Les 85 animaux en provenance d’Afrique du Sud sont arrivés à Maurice hier en début d’après-midi. Après le débarquement et les formalités d’usage à l’aéroport Sir Seewoosagur Ramgoolam, ils ont été acheminés par camions jusqu’à Casela : World of Adventures, où ils seront gardés en quarantaine pendant un mois avant d’être visibles au public à partir de novembre. Au centre de quarantaine, les dix girafes ont été les premières à sortir des caisses, vers 22 h 30 après des manoeuvres laborieuses. En raison de l’heure tardive, l’ouverture des cases des antilopes avait été reportée à ce matin.
Le Boeing 747 en provenance de Johannesburg est arrivé en début d’après-midi avec à son bord 85 animaux d’Afrique. Le débarquement des caisses en bois dans lesquelles étaient les animaux a pris environ six heures, le convoi constitué de neuf camions, d’une équipe technique et de vétérinaires quittant l’enceinte de l’aéroport vers 18 h. Escorté par des motards de la police, il a emprunté l’autoroute jusqu’à Phoenix avant de continuer sa route sur celle reliant Phoenix à Beaux-Songes, d’où il a mis deux heures pour se rendre jusqu’au parc animalier de Casela. Deux haltes ont été effectuées sur le trajet : une à proximité de Wooton et une deuxième peu avant Bassin. « L’équipe technique devait s’assurer que tout allait bien, et surtout vérifier les pneus », devait déclarer une préposée de Médine Leisure.
Les neuf camions ont acheminé les animaux directement vers les stations de quarantaine de Casela. Les dix girafes, embarquées à deux par deux dans une caisse, ont été conduites dans une première station et les antilopes dans une deuxième un peu plus loin, dans les bois du parc.
La manoeuvre consistant à ramener le camion près de la bâtisse pour faire descendre les cinq caisses était relativement délicate et a nécessité le concours d’un grand nombre de professionnels. Avec beaucoup de précision et d’agilité, ces hommes ont déplacé les caisses pour les mettre dans la bonne position, soit avec l’ouverture tournée vers un couloir qu’ils ont créé pour pouvoir diriger les animaux directement à l’intérieur. L’installation de la première caisse a pris plus de temps que pour les autres. Deux caisses étaient mises côte à côte du côté droit, deux autres du côté gauche et une au milieu pour presque fermer cet espace, laissant seulement la porte d’entrée du bâtiment accessible.
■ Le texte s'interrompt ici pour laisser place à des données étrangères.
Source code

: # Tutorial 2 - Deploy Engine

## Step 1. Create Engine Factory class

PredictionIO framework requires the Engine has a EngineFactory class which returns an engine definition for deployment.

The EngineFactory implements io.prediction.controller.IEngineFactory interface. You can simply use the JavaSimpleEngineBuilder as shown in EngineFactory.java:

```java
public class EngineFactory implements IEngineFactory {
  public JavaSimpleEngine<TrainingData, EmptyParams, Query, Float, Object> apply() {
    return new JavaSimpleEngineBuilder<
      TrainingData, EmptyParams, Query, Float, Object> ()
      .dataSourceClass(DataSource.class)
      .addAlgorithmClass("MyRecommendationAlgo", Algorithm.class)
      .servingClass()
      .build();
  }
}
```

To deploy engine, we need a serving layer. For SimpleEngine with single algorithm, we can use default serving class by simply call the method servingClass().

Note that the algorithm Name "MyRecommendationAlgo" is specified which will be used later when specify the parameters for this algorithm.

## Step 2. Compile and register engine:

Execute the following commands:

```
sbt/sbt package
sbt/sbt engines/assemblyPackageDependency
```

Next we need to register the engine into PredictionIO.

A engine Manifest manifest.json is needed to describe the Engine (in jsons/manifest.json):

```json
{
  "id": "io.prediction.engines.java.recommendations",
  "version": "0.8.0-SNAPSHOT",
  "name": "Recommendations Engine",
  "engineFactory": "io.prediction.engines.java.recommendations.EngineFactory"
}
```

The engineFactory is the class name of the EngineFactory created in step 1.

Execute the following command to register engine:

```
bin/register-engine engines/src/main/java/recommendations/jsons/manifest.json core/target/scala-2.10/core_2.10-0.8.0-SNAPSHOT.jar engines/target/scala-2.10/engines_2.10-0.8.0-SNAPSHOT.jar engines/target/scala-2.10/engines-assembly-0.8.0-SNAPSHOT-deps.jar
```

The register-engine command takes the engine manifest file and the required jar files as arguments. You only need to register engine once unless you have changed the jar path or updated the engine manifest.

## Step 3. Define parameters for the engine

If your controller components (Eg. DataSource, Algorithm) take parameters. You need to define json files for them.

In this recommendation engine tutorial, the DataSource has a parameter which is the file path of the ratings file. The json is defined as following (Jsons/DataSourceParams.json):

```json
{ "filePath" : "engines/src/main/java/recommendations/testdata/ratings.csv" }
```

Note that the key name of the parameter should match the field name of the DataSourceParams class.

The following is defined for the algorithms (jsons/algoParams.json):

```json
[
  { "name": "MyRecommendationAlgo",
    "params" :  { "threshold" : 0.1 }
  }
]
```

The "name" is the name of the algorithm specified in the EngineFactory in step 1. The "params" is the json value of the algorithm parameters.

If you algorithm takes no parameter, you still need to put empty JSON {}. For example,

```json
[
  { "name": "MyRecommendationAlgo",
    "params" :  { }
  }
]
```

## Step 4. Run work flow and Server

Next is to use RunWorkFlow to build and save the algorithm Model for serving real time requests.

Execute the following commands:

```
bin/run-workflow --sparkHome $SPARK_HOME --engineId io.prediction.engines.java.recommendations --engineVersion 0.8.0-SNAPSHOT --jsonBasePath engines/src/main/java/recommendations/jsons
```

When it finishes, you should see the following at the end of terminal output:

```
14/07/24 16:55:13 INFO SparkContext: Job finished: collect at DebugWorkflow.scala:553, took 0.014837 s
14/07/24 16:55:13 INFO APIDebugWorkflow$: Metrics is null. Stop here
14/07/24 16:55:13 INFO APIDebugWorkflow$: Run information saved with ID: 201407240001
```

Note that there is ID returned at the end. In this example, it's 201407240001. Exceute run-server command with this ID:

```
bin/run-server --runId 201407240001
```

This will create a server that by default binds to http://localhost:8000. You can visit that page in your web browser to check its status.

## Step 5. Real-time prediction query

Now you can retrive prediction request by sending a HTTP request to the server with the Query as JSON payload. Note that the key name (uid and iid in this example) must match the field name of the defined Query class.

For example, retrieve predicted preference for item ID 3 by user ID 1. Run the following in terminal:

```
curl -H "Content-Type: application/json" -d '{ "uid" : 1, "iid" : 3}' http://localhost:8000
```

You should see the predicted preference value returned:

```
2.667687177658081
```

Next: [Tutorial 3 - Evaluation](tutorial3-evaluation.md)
Après une injection, les girafes ont quitté les caisses et avancé gracieusement vers l’intérieur de la zone de quarantaine, explorant d’ores et déjà ce nouvel environnement. De par leur taille, l’on pouvait deviner que les plus jeunes avaient été relâchées en premier. Les plus grandes font actuellement 3 mètres 50 de haut et devraient, dans quelques mois mesurer 5 mètres. Elles ont entre un an et deux ans et demi. Les quatre dernières à quitter les caisses semblaient quelque peu récalcitrantes, mais devaient faire leur entrée tout aussi élégamment, accueillies par les autres déjà sur place par une embrassade sur le museau ou par un frottement de cous. Après un premier tour jusqu‘au fond de la salle, elles sont revenues vers les abreuvoirs pour étancher leur soif et se ravitailler.
Selon un des responsables, elles n’avaient pas mangé 24 h avant leur départ de la station de préquarantaine en Afrique du Sud. Leur arrivée à Plaisance avait été retardée d’environ huit heures, car le chargement des caisses sur les avions avait duré plus longtemps que prévu et l’avion au départ pour Maurice avait aussi accusé un retard. Par conséquent, au lieu d’arriver à 5 h du matin, l’avion a atterri en début d’après-midi.
Après l’entrée des dernières girafes dans la salle où elles passeront tout le mois d’octobre, tout le personnel de Casela affecté à cette opération, de même que des responsables du département loisir du groupe Médine et quelques journalistes sur place, ont eu l’opportunité, pendant quelques minutes, de les admirer par la grande porte. Le temps pour certains de faire des photos et pour d’autres de se réjouir de cette première rencontre avec ces animaux mystérieux. Cette manoeuvre devait prendre fin vers 22 h 30. En raison de l’heure tardive, les responsables devaient déclarer que les caisses transportant les 75 autres animaux allaient être débarquées le soir même, mais que les animaux allaient être sortis ce matin à la première heure.